[[ Data records, beginning ]]

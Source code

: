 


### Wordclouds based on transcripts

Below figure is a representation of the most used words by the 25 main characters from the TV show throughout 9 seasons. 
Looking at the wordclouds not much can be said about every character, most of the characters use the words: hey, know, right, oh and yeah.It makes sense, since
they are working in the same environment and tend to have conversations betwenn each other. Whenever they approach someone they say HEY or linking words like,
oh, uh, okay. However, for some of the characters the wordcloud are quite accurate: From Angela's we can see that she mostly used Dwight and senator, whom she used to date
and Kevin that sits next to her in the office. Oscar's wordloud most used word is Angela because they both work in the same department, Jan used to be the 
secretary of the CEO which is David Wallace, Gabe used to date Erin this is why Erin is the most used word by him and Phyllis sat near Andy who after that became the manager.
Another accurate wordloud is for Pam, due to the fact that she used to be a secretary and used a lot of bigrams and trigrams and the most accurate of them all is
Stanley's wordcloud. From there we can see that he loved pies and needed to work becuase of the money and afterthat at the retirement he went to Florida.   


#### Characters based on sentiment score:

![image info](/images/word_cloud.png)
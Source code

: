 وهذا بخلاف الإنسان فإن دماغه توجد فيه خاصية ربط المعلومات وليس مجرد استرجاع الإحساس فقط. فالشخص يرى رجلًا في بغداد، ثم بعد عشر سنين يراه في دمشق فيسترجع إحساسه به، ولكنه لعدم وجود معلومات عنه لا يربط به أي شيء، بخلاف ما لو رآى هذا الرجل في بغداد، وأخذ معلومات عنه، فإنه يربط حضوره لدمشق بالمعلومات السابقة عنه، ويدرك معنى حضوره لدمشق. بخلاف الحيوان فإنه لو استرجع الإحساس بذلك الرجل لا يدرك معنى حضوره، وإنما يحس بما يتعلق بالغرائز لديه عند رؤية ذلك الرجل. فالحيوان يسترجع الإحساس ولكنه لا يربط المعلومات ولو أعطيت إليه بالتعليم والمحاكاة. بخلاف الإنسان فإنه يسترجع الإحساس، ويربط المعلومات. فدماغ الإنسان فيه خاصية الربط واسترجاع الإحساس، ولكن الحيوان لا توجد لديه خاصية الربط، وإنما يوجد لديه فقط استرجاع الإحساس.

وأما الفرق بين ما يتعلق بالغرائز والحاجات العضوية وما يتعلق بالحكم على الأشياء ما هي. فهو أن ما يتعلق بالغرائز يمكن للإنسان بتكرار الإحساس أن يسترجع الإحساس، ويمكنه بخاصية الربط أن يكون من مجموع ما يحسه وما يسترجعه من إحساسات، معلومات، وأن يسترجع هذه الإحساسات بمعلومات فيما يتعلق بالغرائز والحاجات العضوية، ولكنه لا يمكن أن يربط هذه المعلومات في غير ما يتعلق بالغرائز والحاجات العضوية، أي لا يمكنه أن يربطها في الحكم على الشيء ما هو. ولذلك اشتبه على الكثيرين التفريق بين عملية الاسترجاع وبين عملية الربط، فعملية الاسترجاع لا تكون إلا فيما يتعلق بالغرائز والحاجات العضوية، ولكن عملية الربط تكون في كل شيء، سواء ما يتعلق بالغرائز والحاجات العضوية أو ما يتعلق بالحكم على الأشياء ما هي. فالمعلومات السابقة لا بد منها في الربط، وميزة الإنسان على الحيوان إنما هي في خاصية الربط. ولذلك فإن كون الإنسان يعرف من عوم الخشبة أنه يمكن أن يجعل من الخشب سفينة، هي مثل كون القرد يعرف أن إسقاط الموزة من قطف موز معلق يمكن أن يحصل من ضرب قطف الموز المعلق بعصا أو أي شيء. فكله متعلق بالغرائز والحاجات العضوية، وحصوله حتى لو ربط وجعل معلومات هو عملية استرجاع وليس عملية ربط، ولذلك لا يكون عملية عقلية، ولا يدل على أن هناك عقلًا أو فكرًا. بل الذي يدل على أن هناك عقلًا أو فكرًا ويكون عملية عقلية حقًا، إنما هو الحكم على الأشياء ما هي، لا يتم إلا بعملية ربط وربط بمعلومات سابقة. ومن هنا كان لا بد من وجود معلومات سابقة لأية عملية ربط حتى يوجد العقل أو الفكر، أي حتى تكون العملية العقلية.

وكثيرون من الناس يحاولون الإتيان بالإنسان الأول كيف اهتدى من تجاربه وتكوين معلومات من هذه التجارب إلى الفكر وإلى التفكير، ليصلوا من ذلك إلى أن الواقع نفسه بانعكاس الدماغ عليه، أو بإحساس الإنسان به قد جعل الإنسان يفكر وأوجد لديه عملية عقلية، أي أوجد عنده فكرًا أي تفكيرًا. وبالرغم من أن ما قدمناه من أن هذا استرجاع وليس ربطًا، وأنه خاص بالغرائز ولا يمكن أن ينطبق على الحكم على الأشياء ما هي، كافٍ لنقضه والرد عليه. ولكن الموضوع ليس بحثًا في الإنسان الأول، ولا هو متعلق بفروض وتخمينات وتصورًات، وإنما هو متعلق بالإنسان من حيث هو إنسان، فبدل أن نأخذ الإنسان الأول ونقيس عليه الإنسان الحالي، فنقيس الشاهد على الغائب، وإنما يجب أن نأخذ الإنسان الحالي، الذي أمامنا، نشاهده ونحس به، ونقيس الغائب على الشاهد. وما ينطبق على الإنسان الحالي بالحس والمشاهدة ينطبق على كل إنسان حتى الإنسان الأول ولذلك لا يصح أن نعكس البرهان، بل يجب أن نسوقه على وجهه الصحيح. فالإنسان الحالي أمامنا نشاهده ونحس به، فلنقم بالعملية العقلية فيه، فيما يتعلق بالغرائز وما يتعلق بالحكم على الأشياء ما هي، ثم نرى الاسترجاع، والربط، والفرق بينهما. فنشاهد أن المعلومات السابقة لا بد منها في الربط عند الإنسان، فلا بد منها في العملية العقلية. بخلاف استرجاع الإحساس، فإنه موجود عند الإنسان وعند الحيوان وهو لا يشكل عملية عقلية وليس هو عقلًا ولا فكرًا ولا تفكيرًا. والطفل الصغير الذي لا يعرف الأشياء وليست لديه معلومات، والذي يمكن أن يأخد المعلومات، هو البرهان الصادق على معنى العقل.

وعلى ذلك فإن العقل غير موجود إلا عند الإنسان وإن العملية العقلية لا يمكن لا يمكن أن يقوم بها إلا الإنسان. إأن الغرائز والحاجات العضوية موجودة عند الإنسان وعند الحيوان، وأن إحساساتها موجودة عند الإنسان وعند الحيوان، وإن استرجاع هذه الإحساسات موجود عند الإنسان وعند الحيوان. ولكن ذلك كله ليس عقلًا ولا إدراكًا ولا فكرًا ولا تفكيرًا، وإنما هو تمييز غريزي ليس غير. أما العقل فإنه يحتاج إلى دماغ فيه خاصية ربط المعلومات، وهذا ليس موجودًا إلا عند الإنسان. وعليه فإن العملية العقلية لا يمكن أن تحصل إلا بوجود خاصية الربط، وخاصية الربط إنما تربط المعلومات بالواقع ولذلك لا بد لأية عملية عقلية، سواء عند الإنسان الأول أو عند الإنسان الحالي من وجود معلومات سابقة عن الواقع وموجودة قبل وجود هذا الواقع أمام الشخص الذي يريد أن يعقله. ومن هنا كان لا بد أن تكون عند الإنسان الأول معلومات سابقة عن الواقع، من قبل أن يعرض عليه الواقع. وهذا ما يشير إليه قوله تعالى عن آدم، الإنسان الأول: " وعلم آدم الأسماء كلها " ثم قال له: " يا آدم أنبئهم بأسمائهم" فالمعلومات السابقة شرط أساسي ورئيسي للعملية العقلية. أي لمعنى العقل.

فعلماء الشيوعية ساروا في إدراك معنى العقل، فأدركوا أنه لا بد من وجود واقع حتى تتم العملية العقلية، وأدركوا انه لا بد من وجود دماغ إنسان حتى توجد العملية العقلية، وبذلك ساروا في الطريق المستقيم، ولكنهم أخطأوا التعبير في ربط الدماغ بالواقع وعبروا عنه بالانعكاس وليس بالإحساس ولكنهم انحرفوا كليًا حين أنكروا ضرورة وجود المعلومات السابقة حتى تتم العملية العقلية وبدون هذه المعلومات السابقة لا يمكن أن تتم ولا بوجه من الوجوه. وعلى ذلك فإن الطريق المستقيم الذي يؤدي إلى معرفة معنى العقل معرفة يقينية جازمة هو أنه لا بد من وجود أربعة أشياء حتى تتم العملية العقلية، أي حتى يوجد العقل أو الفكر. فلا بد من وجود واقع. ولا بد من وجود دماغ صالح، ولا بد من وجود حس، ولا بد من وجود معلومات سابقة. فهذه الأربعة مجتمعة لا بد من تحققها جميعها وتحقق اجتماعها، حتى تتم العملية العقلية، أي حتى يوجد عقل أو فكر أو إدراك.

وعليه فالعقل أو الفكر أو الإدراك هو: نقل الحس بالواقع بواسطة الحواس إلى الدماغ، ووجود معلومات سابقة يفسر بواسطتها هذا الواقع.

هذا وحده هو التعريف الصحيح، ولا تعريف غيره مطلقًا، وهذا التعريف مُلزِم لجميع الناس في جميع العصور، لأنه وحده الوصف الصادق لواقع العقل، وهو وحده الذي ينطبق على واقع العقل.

[[ Data records, end ]]

- What you should do -
Please give back, exactly as it stands above, the stretch from the line with "#### Characters based" through the line with "فقط استرجاع الإحساس.", and no line outside it.

- Answer to the problem -
#### Characters based on sentiment score:

![image info](/images/word_cloud.png)
Source code

: وهذا بخلاف الإنسان فإن دماغه توجد فيه خاصية ربط المعلومات وليس مجرد استرجاع الإحساس فقط. فالشخص يرى رجلًا في بغداد، ثم بعد عشر سنين يراه في دمشق فيسترجع إحساسه به، ولكنه لعدم وجود معلومات عنه لا يربط به أي شيء، بخلاف ما لو رآى هذا الرجل في بغداد، وأخذ معلومات عنه، فإنه يربط حضوره لدمشق بالمعلومات السابقة عنه، ويدرك معنى حضوره لدمشق. بخلاف الحيوان فإنه لو استرجع الإحساس بذلك الرجل لا يدرك معنى حضوره، وإنما يحس بما يتعلق بالغرائز لديه عند رؤية ذلك الرجل. فالحيوان يسترجع الإحساس ولكنه لا يربط المعلومات ولو أعطيت إليه بالتعليم والمحاكاة. بخلاف الإنسان فإنه يسترجع الإحساس، ويربط المعلومات. فدماغ الإنسان فيه خاصية الربط واسترجاع الإحساس، ولكن الحيوان لا توجد لديه خاصية الربط، وإنما يوجد لديه فقط استرجاع الإحساس.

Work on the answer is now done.